If I've got a multi-level column index:
>>> cols = pd.MultiIndex.from_tuples([("a", "b"), ("a", "c")])
>>> pd.DataFrame([[1,2], [3,4]], columns=cols)
a ---+-- b | c --+---+-- 0 | 1 | 2 1 | 3 | 4
How can I drop the "a" level of that index, so I end up with:
b | c --+---+-- 0 | 1 | 2 1 | 3 | 4
Solution 1:
You can use MultiIndex.droplevel
:
>>> cols = pd.MultiIndex.from_tuples([("a", "b"), ("a", "c")])
>>> df = pd.DataFrame([[1,2], [3,4]], columns=cols)
>>> df
a
b c
0 1 2
1 3 4
[2 rows x 2 columns]
>>> df.columns = df.columns.droplevel()
>>> df
b c
0 1 2
1 3 4
[2 rows x 2 columns]
Solution 2:
Another way to drop the index is to use a list comprehension:
df.columns = [col[1] for col in df.columns]
b c
0 1 2
1 3 4
This strategy is also useful if you want to combine the names from both levels like in the example below where the bottom level contains two 'y's:
cols = pd.MultiIndex.from_tuples([("A", "x"), ("A", "y"), ("B", "y")])

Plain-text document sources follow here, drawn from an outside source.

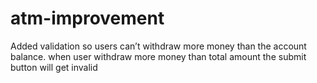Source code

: # atm-improvement
Added validation so users can’t withdraw more money than the account balance. when user withdraw more money than total amount the submit button will get invalid 
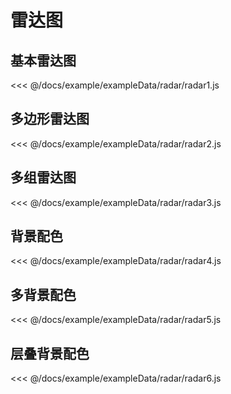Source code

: # 雷达图

## 基本雷达图

<demo :option="radar1" />

<fold-box>
<<< @/docs/example/exampleData/radar/radar1.js
</fold-box>

## 多边形雷达图

<demo :option="radar2" />

<fold-box>
<<< @/docs/example/exampleData/radar/radar2.js
</fold-box>

## 多组雷达图

<demo :option="radar3" />

<fold-box>
<<< @/docs/example/exampleData/radar/radar3.js
</fold-box>

## 背景配色

<demo :option="radar4" />

<fold-box>
<<< @/docs/example/exampleData/radar/radar4.js
</fold-box>

## 多背景配色

<demo :option="radar5" />

<fold-box>
<<< @/docs/example/exampleData/radar/radar5.js
</fold-box>

## 层叠背景配色

<demo :option="radar6" />

<fold-box>
<<< @/docs/example/exampleData/radar/radar6.js
</fold-box>

<script>
import radar1 from './exampleData/radar/radar1.js'
import radar2 from './exampleData/radar/radar2.js'
import radar3 from './exampleData/radar/radar3.js'
import radar4 from './exampleData/radar/radar4.js'
import radar5 from './exampleData/radar/radar5.js'
import radar6 from './exampleData/radar/radar6.js'

export default{
  data () {
    return {
      radar1,
      radar2,
      radar3,
      radar4,
      radar5,
      radar6
    }
  }
}
</script>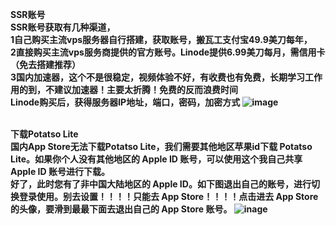 <b>SSR账号
<br>SSR账号获取有几种渠道，
<br>1自己购买主流vps服务器自行搭建，获取账号，搬瓦工支付宝49.9美刀每年，
<br>2直接购买主流vps服务商提供的官方账号。Linode提供6.99美刀每月，需信用卡（免去搭建推荐）
<br>3国内加速器，这个不是很稳定，视频体验不好，有收费也有免费，长期学习工作用的到，不建议加速器！主要太折腾！免费的反而浪费时间
<br>Linode购买后，获得服务器IP地址，端口，密码，加密方式
![image](https://github.com/alanhuang1987/desktop-tutorial/blob/master/p1.png)

<br><b>下载Potatso Lite
<br>国内App Store无法下载Potatso Lite，我们需要其他地区苹果id下载 Potatso Lite。如果你个人没有其他地区的 Apple ID 账号，可以使用这个我自己共享 Apple ID 账号进行下载。
<br>好了，此时您有了非中国大陆地区的 Apple ID。如下图退出自己的账号，进行切换登录使用。别去设置！！！！只能去 App Store！！！！点击进去 App Store 的头像，要滑到最最下面去退出自己的 App Store 账号。
![inage](https://github.com/alanhuang1987/desktop-tutorial/blob/master/p2.png)
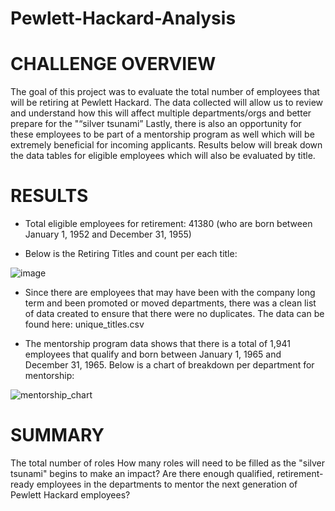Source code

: # Pewlett-Hackard-Analysis

# CHALLENGE OVERVIEW
The goal of this project was to evaluate the total number of employees that will be retiring at Pewlett Hackard. The data collected will allow us to review and understand how this will affect multiple departments/orgs and better prepare for the "“silver tsunami”   Lastly, there is also an opportunity for these employees to be part of a mentorship program as well which will be extremely beneficial for incoming applicants.  Results below will break down the data tables for eligible employees which will also be evaluated by title.

# RESULTS

- Total eligible employees for retirement:  41380 (who are born between January 1, 1952 and December 31, 1955)

- Below is the Retiring Titles and count per each title:

![image](https://user-images.githubusercontent.com/85530690/127759069-952fdc9a-f9bc-4bd7-95b1-74edebd4dfa7.png)

- Since there are employees that may have been with the company long term and been promoted or moved departments, there was a clean list of data created to ensure that there were no duplicates.  The data can be found here:  unique_titles.csv

- The mentorship program data shows that there is a total of 1,941 employees that qualify and born between January 1, 1965 and December 31, 1965. Below is a chart of breakdown per department for mentorship:

![mentorship_chart](https://user-images.githubusercontent.com/85530690/127759440-90bb7ef4-953a-438b-abce-f041a6a01231.png)

# SUMMARY

The total number of roles 
How many roles will need to be filled as the "silver tsunami" begins to make an impact?
Are there enough qualified, retirement-ready employees in the departments to mentor the next generation of Pewlett Hackard employees?
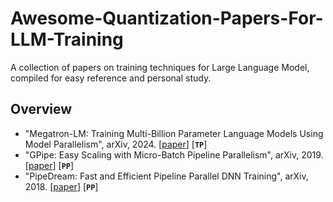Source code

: # Awesome-Quantization-Papers-For-LLM-Training

A collection of papers on training techniques for Large Language Model, compiled for easy reference and personal study.

## Overview

- "Megatron-LM: Training Multi-Billion Parameter Language Models Using Model Parallelism", arXiv, 2024. [[paper](https://arxiv.org/abs/1909.08053)] [**`TP`**]
- "GPipe: Easy Scaling with Micro-Batch Pipeline Parallelism", arXiv, 2019. [[paper](https://arxiv.org/pdf/1811.06965)] [**`PP`**]
- "PipeDream: Fast and Efficient Pipeline Parallel DNN Training", arXiv, 2018. [[paper](https://arxiv.org/pdf/1806.03377)] [**`PP`**]

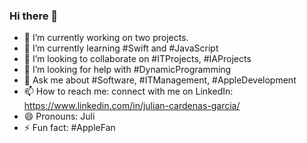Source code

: ### Hi there 👋

- 🔭 I’m currently working on two projects.
- 🌱 I’m currently learning #Swift and #JavaScript
- 👯 I’m looking to collaborate on #ITProjects, #IAProjects
- 🤔 I’m looking for help with #DynamicProgramming
- 💬 Ask me about #Software, #ITManagement, #AppleDevelopment
- 📫 How to reach me: connect with me on LinkedIn: https://www.linkedin.com/in/julian-cardenas-garcia/
- 😄 Pronouns: Juli
- ⚡ Fun fact: #AppleFan
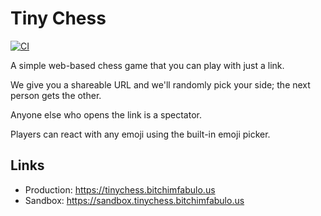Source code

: # Tiny Chess

[![CI](https://github.com/dustywusty/tinychess/actions/workflows/ci.yml/badge.svg)](https://github.com/dustywusty/tinychess/actions/workflows/ci.yml)

A simple web-based chess game that you can play with just a link.

We give you a shareable URL and we'll randomly pick your side; the next person gets the other.

Anyone else who opens the link is a spectator.

Players can react with any emoji using the built-in emoji picker.

## Links

- Production: https://tinychess.bitchimfabulo.us
- Sandbox: https://sandbox.tinychess.bitchimfabulo.us
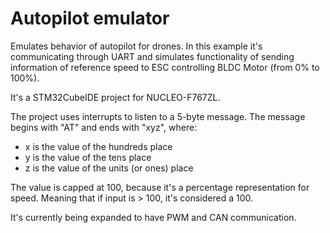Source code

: # Autopilot emulator

Emulates behavior of autopilot for drones. In this example it's communicating through UART and simulates functionality of sending information of reference speed to ESC controlling BLDC Motor (from 0% to 100%).

It's a STM32CubeIDE project for NUCLEO-F767ZL.

The project uses interrupts to listen to a 5-byte message. The message begins with "AT" and ends with "xyz", where:
* x is the value of the hundreds place
* y is the value of the tens place
* z is the value of the units (or ones) place

The value is capped at 100, because it's a percentage representation for speed. Meaning that if input is > 100, it's considered a 100.

It's currently being expanded to have PWM and CAN communication.
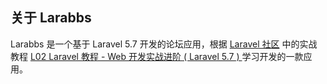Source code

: 
## 关于 Larabbs

Larabbs 是一个基于 Laravel 5.7 开发的论坛应用，根据 [Laravel 社区](https://learnku.com/laravel) 中的实战教程 [L02 Laravel 教程 - Web 开发实战进阶 ( Laravel 5.7 ) ](https://learnku.com/courses/laravel-intermediate-training/5.7) 学习开发的一款应用。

df = pd.DataFrame([[1,2, 8 ], [3,4, 9]], columns=cols)
A B
x y y
0 1 2 8
1 3 4 9
Dropping the top level would leave two columns with the index 'y'. That can be avoided by joining the names with the list comprehension.

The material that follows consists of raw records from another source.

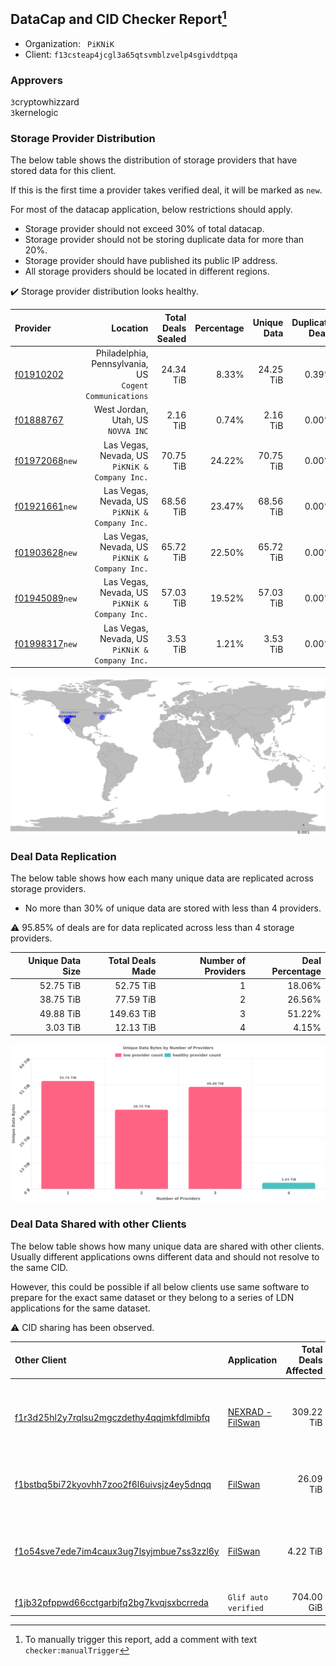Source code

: ## DataCap and CID Checker Report[^1]
 - Organization: ` PiKNiK`
 - Client: `f13csteap4jcgl3a65qtsvmblzvelp4sgivddtpqa`
### Approvers
`3`cryptowhizzard<br/>`3`kernelogic

### Storage Provider Distribution
The below table shows the distribution of storage providers that have stored data for this client.

If this is the first time a provider takes verified deal, it will be marked as `new`.

For most of the datacap application, below restrictions should apply.
 - Storage provider should not exceed 30% of total datacap.
 - Storage provider should not be storing duplicate data for more than 20%.
 - Storage provider should have published its public IP address.
 - All storage providers should be located in different regions.

✔️ Storage provider distribution looks healthy.

| Provider                                                    |                                                   Location | Total Deals Sealed | Percentage | Unique Data | Duplicate Deals |
| :---------------------------------------------------------- | ---------------------------------------------------------: | -----------------: | ---------: | ----------: | --------------: |
| [f01910202](https://filfox.info/en/address/f01910202)       | Philadelphia, Pennsylvania, US<br/>`Cogent Communications` |          24.34 TiB |      8.33% |   24.25 TiB |           0.39% |
| [f01888767](https://filfox.info/en/address/f01888767)       |                      West Jordan, Utah, US<br/>`NOVVA INC` |           2.16 TiB |      0.74% |    2.16 TiB |           0.00% |
| [f01972068](https://filfox.info/en/address/f01972068)`new`  |          Las Vegas, Nevada, US<br/>`PiKNiK & Company Inc.` |          70.75 TiB |     24.22% |   70.75 TiB |           0.00% |
| [f01921661](https://filfox.info/en/address/f01921661)`new`  |          Las Vegas, Nevada, US<br/>`PiKNiK & Company Inc.` |          68.56 TiB |     23.47% |   68.56 TiB |           0.00% |
| [f01903628](https://filfox.info/en/address/f01903628)`new`  |          Las Vegas, Nevada, US<br/>`PiKNiK & Company Inc.` |          65.72 TiB |     22.50% |   65.72 TiB |           0.00% |
| [f01945089](https://filfox.info/en/address/f01945089)`new`  |          Las Vegas, Nevada, US<br/>`PiKNiK & Company Inc.` |          57.03 TiB |     19.52% |   57.03 TiB |           0.00% |
| [f01998317](https://filfox.info/en/address/f01998317)`new`  |          Las Vegas, Nevada, US<br/>`PiKNiK & Company Inc.` |           3.53 TiB |      1.21% |    3.53 TiB |           0.00% |

![Provider Distribution](https://raw.githubusercontent.com/data-preservation-programs/filplus-checker-assets/main/filecoin-project/filecoin-plus-large-datasets/issues/432/1675559130088.png)
### Deal Data Replication
The below table shows how each many unique data are replicated across storage providers.
- No more than 30% of unique data are stored with less than 4 providers.

⚠️ 95.85% of deals are for data replicated across less than 4 storage providers.

| Unique Data Size | Total Deals Made | Number of Providers | Deal Percentage |
| ---------------: | ---------------: | ------------------: | --------------: |
|        52.75 TiB |        52.75 TiB |                   1 |          18.06% |
|        38.75 TiB |        77.59 TiB |                   2 |          26.56% |
|        49.88 TiB |       149.63 TiB |                   3 |          51.22% |
|         3.03 TiB |        12.13 TiB |                   4 |           4.15% |

![Replication Distribution](https://raw.githubusercontent.com/data-preservation-programs/filplus-checker-assets/main/filecoin-project/filecoin-plus-large-datasets/issues/432/1675559130759.png)
### Deal Data Shared with other Clients
The below table shows how many unique data are shared with other clients.
Usually different applications owns different data and should not resolve to the same CID.

However, this could be possible if all below clients use same software to prepare for the exact same dataset or they belong to a series of LDN applications for the same dataset.

⚠️ CID sharing has been observed.

| Other Client                                                                                                          | Application                                                                                      | Total Deals Affected | Unique CIDs | Approvers                                                                                                                          |
| :-------------------------------------------------------------------------------------------------------------------- | :----------------------------------------------------------------------------------------------- | -------------------: | ----------: | :--------------------------------------------------------------------------------------------------------------------------------- |
| [f1r3d25hl2y7rqlsu2mgczdethy4qqjmkfdlmibfq](https://filfox.info/en/address/f1r3d25hl2y7rqlsu2mgczdethy4qqjmkfdlmibfq) | [ NEXRAD \- FilSwan](https://github.com/filecoin-project/filecoin-plus-large-datasets/issues/80) |           309.22 TiB |       3,087 | `1`cryptowhizzard<br/>`2`IreneYoung<br/>`1`jamerduhgamer<br/>`5`kernelogic<br/>`1`liyunzhi-666<br/>`1`Reiers<br/>`1`xingjitansuo   |
| [f1bstbq5bi72kyovhh7zoo2f6l6uivsjz4ey5dnqq](https://filfox.info/en/address/f1bstbq5bi72kyovhh7zoo2f6l6uivsjz4ey5dnqq) | [FilSwan](https://github.com/filecoin-project/filecoin-plus-large-datasets/issues/917)           |            26.09 TiB |         618 | `3`cryptowhizzard<br/>`1`IreneYoung<br/>`7`kernelogic<br/>`2`liyunzhi-666<br/>`1`psh0691                                           |
| [f1o54sve7ede7im4caux3ug7lsyjmbue7ss3zzl6y](https://filfox.info/en/address/f1o54sve7ede7im4caux3ug7lsyjmbue7ss3zzl6y) | [FilSwan](https://github.com/filecoin-project/filecoin-plus-large-datasets/issues/278)           |             4.22 TiB |         101 | `3`cryptowhizzard<br/>`3`IreneYoung<br/>`1`jamerduhgamer<br/>`1`Joss-Hua<br/>`9`kernelogic<br/>`2`liyunzhi-666<br/>`1`xingjitansuo |
| [f1jb32pfppwd66cctgarbjfq2bg7kvqjsxbcrreda](https://filfox.info/en/address/f1jb32pfppwd66cctgarbjfq2bg7kvqjsxbcrreda) | `Glif auto verified`                                                                             |           704.00 GiB |           4 | Unknown                                                                                                                            |

[^1]: To manually trigger this report, add a comment with text `checker:manualTrigger`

df.columns = ['_'.join(col) for col in df.columns]
A_x A_y B_y
0 1 2 8
1 3 4 9
That's a problem I had after doing a groupby and it took a while to find this other question that solved it. I adapted that solution to the specific case here.
Solution 3:
As of Pandas 0.24.0, we can now use DataFrame.droplevel():
cols = pd.MultiIndex.from_tuples([("a", "b"), ("a", "c")])

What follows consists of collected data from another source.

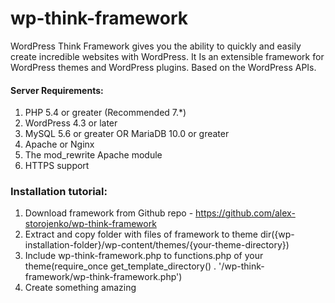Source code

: # wp-think-framework

WordPress Think Framework gives you the ability to quickly and easily create incredible websites with WordPress.  It Is an extensible framework  for WordPress themes and WordPress plugins. Based on the WordPress APIs.

#### Server Requirements:

1. PHP 5.4 or greater (Recommended 7.*)
2. WordPress 4.3 or later
3. MySQL 5.6 or greater OR MariaDB 10.0 or greater
4. Apache or Nginx 
5. The mod_rewrite Apache module
6. HTTPS support

### Installation tutorial:

1. Download framework from Github repo - https://github.com/alex-storojenko/wp-think-framework
2. Extract and copy folder with files of framework to theme dir({wp-installation-folder}/wp-content/themes/{your-theme-directory})
3. Include wp-think-framework.php to functions.php of your theme(require_once get_template_directory() . '/wp-think-framework/wp-think-framework.php')
4. Create something amazing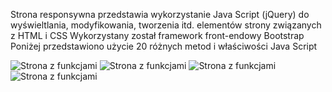
Strona responsywna przedstawia wykorzystanie Java Script (jQuery) do wyświeltlania, modyfikowania, tworzenia itd. elementów strony związanych z HTML i CSS
Wykorzystany został framework front-endowy Bootstrap
Poniżej przedstawiono użycie 20 różnych metod i właściwości Java Script

![Strona z funkcjami](https://github.com/EllwartDawid/projektowanie-serwisow-www-ellwart-185ic/lab2/ss/blob/master/lab2-1.PNG)
![Strona z funkcjami](https://github.com/EllwartDawid/projektowanie-serwisow-www-ellwart-185ic/lab2/ss/blob/master/lab2-2.PNG)
![Strona z funkcjami](https://github.com/EllwartDawid/projektowanie-serwisow-www-ellwart-185ic/lab2/ss/blob/master/lab2-3.PNG)
![Strona z funkcjami](https://github.com/EllwartDawid/projektowanie-serwisow-www-ellwart-185ic/lab2/ss/blob/master/lab2-4.PNG)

df = pd.DataFrame([[1,2], [3,4]], columns=cols)
df.droplevel(0, axis=1)
# b c
#0 1 2
#1 3 4
This is very useful if you want to keep your DataFrame method-chain rolling.
Solution 4:
Another way to do this is to reassign df
based on a cross section of df
, using the .xs method.
>>> df
a
b c
0 1 2
1 3 4
>>> df = df.xs('a', axis=1, drop_level=True)
# 'a' : key on which to get cross section
# axis=1 : get cross section of column
# drop_level=True : returns cross section without the multilevel index
>>> df
b c
0 1 2
1 3 4
Solution 5:
You could also achieve that by renaming the columns:
df.columns = ['a', 'b']
This involves a manual step but could be an option especially if you would eventually rename your data frame.